**To do:**
Only one portion of the data is to be written out: from the line bearing "while installing packages" through the line bearing "FITNESS FOR A". Write it exactly as it appears.

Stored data
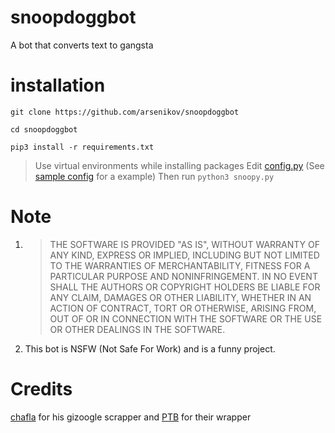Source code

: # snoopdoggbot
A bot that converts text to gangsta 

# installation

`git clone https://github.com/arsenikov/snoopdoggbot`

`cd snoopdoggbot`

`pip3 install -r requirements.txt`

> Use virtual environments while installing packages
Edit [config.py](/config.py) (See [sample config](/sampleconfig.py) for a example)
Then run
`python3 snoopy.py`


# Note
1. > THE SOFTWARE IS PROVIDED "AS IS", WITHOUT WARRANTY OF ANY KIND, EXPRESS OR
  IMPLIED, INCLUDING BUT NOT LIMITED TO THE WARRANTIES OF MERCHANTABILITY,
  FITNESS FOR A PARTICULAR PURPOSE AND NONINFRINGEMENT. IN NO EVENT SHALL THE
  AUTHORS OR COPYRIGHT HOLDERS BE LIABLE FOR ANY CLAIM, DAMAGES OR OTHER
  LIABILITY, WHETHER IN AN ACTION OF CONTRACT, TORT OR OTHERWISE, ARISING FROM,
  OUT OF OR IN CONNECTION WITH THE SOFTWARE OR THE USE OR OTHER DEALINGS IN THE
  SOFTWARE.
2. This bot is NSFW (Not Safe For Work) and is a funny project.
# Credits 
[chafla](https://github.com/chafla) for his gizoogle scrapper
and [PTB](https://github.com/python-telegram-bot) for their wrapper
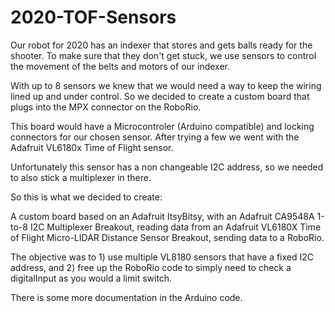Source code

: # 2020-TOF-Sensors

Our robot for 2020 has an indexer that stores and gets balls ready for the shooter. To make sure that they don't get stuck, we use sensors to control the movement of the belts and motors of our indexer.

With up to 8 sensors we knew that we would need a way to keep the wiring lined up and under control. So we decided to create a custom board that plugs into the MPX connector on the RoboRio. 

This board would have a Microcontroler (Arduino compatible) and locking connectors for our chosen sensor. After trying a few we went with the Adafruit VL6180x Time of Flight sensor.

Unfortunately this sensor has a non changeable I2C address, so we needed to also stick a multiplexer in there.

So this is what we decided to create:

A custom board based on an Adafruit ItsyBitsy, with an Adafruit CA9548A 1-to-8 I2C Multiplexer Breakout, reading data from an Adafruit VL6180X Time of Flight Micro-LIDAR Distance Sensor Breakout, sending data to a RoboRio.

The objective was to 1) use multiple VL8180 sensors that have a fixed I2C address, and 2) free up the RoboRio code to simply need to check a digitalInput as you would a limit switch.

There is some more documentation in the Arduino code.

...

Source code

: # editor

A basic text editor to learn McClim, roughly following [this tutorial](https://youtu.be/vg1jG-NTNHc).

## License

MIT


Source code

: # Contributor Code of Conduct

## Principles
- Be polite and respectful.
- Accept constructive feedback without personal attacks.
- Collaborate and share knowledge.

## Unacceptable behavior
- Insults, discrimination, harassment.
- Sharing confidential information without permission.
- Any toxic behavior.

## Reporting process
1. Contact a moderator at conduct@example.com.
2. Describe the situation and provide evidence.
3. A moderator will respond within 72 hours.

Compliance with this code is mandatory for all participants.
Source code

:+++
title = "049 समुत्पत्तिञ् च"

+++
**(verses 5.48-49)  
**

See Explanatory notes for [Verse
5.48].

**Written answer:**
> Use virtual environments while installing packages
Edit [config.py](/config.py) (See [sample config](/sampleconfig.py) for a example)
Then run
`python3 snoopy.py`


# Note
1. > THE SOFTWARE IS PROVIDED "AS IS", WITHOUT WARRANTY OF ANY KIND, EXPRESS OR
  IMPLIED, INCLUDING BUT NOT LIMITED TO THE WARRANTIES OF MERCHANTABILITY,
  FITNESS FOR A PARTICULAR PURPOSE AND NONINFRINGEMENT. IN NO EVENT SHALL THE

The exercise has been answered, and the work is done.